第645話 そうだったんだ
誤字報告ありがとうございます。
「もごっ……」
私は頬張っていたクッキーを、口を押さえて口から出ないようにした。
もぐもぐと咀嚼して飲み込む。
「………え? ナルサスって罰で離れてたの? 私とアマリリスに近づけないためじゃなくて?」
ジェラルドが番になったと報告受けたときから時折見ないなぁ…とは思っていたけれど。
「そう。
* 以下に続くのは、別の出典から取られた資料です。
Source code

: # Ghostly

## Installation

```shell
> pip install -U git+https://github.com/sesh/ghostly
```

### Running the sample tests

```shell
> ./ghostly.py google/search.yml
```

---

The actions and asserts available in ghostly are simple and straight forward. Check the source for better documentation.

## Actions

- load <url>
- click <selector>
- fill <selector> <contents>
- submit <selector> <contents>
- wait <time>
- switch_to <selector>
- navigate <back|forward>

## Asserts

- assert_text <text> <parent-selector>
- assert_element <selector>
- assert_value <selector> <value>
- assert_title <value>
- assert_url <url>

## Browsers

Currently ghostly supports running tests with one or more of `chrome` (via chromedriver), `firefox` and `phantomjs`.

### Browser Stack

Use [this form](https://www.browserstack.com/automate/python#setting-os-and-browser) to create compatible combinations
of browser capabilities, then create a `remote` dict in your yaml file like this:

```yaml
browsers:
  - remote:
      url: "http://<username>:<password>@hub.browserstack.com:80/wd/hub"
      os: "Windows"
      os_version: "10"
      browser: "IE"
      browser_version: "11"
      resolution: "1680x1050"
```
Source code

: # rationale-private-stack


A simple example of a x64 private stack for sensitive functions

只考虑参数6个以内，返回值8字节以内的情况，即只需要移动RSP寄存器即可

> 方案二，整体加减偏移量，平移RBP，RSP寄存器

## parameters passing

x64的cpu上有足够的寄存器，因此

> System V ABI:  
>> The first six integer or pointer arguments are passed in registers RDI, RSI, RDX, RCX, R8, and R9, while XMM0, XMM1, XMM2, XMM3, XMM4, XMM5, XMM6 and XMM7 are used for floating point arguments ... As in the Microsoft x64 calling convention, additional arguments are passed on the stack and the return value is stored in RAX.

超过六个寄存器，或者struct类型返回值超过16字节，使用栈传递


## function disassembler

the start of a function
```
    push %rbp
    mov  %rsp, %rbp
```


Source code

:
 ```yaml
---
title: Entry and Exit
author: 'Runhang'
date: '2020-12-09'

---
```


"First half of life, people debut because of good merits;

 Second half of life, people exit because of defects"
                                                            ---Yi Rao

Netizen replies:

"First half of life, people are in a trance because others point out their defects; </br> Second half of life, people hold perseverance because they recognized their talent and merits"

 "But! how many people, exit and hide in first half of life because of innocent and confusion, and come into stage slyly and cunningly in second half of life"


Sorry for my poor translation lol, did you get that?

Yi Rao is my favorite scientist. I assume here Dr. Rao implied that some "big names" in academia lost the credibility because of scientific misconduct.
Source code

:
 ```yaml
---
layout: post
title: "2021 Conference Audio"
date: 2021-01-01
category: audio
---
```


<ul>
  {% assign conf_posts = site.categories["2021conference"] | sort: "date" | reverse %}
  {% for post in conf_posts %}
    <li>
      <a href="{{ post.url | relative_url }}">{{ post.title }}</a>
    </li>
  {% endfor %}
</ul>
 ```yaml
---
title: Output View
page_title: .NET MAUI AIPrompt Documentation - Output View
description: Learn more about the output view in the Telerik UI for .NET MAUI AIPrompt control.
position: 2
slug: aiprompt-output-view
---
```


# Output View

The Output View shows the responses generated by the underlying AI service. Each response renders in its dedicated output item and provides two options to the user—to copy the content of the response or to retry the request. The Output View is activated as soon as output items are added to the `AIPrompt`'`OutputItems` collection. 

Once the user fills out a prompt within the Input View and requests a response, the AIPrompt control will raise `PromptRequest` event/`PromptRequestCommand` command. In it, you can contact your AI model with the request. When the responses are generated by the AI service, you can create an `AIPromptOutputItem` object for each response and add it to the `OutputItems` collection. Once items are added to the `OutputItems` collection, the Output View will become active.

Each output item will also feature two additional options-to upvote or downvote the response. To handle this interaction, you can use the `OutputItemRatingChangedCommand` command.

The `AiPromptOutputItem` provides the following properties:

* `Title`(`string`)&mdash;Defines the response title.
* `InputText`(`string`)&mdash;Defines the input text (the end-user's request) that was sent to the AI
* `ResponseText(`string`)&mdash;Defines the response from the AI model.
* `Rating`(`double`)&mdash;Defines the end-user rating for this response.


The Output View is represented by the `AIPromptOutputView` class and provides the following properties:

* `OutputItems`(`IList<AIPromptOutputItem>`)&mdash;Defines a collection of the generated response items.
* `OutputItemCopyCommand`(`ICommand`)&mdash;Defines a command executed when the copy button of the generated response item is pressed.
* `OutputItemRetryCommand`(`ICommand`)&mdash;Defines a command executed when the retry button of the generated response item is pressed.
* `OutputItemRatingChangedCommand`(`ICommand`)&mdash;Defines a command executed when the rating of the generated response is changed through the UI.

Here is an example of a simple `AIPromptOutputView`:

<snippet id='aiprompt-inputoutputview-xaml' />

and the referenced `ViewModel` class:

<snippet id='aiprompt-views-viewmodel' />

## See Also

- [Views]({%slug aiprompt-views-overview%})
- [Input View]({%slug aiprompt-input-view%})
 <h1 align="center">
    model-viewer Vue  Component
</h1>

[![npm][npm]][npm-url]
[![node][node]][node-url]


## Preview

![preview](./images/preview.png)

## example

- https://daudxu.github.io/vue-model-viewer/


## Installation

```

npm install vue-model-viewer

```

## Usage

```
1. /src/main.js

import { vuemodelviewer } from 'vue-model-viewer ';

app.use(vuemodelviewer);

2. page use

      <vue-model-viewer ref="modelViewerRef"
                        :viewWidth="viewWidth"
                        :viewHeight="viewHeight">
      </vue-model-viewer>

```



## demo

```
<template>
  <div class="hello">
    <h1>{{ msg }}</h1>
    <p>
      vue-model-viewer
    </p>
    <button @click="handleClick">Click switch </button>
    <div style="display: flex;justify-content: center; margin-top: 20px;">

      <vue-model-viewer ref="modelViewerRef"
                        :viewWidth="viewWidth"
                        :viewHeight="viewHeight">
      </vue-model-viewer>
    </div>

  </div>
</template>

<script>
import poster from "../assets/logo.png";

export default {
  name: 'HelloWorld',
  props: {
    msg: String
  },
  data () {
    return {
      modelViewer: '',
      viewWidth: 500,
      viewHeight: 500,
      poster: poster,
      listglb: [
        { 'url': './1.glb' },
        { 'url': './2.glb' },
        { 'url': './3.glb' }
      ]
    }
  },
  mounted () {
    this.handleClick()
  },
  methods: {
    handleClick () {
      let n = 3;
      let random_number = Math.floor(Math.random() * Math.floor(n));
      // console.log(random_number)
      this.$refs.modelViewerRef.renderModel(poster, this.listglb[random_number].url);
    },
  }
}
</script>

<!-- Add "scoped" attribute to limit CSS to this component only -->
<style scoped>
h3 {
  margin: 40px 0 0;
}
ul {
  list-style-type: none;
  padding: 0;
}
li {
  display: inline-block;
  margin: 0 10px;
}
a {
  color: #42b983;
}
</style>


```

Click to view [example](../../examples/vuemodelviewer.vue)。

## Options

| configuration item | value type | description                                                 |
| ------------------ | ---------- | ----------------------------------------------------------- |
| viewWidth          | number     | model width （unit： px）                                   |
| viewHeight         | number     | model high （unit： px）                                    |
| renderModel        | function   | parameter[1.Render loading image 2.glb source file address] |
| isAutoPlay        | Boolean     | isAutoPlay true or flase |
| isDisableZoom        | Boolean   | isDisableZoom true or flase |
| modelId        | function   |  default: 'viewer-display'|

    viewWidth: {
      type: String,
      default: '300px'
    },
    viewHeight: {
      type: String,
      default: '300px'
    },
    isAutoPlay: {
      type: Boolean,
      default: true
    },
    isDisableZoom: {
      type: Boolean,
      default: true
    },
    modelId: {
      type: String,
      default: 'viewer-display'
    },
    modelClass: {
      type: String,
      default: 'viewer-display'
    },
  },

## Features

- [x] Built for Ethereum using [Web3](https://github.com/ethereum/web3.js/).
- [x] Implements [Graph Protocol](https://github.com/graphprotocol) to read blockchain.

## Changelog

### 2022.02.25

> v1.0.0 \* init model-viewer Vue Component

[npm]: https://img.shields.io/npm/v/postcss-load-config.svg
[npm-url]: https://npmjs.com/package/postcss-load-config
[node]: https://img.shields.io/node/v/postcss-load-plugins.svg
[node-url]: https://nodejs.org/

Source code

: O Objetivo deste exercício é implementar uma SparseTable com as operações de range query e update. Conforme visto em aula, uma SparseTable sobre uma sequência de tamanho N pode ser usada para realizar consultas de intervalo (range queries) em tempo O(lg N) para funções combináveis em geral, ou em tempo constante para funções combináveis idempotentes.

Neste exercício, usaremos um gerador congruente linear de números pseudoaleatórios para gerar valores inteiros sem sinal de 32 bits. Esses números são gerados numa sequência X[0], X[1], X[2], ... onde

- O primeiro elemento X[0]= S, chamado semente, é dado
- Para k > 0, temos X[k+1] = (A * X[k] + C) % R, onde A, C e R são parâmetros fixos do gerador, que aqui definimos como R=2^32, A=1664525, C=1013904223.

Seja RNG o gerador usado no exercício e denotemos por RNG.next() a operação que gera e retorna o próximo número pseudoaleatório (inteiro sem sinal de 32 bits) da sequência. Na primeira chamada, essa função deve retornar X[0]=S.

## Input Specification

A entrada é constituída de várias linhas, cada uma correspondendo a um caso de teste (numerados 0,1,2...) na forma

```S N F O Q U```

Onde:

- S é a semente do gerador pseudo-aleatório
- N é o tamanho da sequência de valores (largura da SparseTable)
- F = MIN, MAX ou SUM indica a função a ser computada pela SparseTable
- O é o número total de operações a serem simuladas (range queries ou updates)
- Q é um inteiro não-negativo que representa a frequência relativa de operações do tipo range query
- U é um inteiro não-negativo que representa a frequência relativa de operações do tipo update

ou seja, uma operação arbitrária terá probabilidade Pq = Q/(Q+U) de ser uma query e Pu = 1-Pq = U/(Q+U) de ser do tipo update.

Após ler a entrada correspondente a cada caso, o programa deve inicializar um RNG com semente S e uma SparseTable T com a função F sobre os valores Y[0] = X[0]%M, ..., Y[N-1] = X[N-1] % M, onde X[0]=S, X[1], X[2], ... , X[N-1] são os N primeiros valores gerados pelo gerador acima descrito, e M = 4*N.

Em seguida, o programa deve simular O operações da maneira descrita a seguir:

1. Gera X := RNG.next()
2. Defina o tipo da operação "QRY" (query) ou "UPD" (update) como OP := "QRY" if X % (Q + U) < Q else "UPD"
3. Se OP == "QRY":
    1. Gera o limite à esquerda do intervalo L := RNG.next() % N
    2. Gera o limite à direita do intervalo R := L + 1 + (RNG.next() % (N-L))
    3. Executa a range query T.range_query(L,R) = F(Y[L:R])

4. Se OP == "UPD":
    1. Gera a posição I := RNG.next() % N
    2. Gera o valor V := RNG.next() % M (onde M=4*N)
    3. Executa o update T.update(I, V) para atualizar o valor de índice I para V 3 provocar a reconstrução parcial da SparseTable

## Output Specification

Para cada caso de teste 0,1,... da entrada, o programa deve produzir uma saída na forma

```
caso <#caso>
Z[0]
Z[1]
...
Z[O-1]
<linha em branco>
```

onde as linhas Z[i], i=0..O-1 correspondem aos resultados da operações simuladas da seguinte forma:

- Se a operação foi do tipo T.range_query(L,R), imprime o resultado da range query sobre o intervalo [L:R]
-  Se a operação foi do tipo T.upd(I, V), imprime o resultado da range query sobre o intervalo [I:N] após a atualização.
必要なとき以外には訓練場に放り込んでた」
何でもない顔をして目の前でお茶を飲んでいるラファエルを見つめる。
アマリリスを侍女除けに使っていたから、ジェラルドが番と宣言したことで、付きまとわないように顔を見せないのかと思ってた。
ラファエルも怒ってたんだね。
彼はラファエルの騎士だから口出しはしなかったのだけれど。
「………それで、今度はリーリエ王女にって…」
「クギさしたから大丈夫だよ」
「そう……」
アマリリスとリーリエ王女って似てるかしら……?
まぁ、美人だけれども。
美人の部類が違うと思うんだよね…
………うん、私に男の人の好みは分からないわ。
これは考えないようにしよう。
「今日もガイアス王太子とリーリエ王女はお祭りに?」
「うん、許可したよ。明日もね。存分に楽しんで宣伝してもらわないとね」
にっこり笑うのはいいんだけどね?
悪い顔になってるよラファエル。
苦笑しながらまた1つクッキーを手に取る。
これは温泉街の祭り屋台で販売している甘味の1つらしい。
アマリリスとフィーアが買ってきてくれたのだ。
今日のおやつに、と出してくれた。
「フルーツクッキー美味しい」
「そうだね。なかなかいいもの思いつくよね」
甘味店で販売しているラファエルのアイデアをアレンジして販売しているとか。
みんなが改良してくれて嬉しい。
美味しい物がどんどん増えていく。
「昨日のお祭りでは何も問題なかったの?」
「あるとすれば材料不足だったね。即完売するものが結構あったみたい。先行投資って事で溜めてた財を渡したよ」
「………きちんと調査した上で?」
「勿論だよ。誰が仕切ってると思ってるの」
………ですよね。
儀典を任されているのは精霊で、各屋台の裏側もしっかり調査されている。
不正など行えるはずもなく…
「信頼できないところは即営業中止にさせるから、と脅したのも効いてるのかも? でもまぁ、ちゃんとした者にしか温泉街の経営許可してないしね。その者達が屋台をやっているから心配ないよ」
「そう。よかった」
私が笑うとラファエルも笑う。
王宮内が静かなせいか、とっても穏やかな時間が流れている気がする。
今日も侍女と騎士を送り出しているから、いつも静かなオーフェスとラファエルの騎士が、置物のように壁際に立っている。
「そういえばガイアス王太子の罰は何になったの?」
「ん? 王族らしく肉体労働が苦手みたいだよ。だからそれ系にしようかなと」
「え…? でも魔物退治で出たりしてるはずでしょ…?」
「移動はマホウ、攻撃もマホウ、自分で身体動かして対処してたわけじゃないよ」
「ぁ……」
そうか…
ラファエルとか私基準で考えちゃダメなんだ。
「丁度良いからセンロの設置に力を貸してもらおう」
凄く良い笑顔になっているラファエルに苦笑しながら、私はクッキーを頬張ったのだった。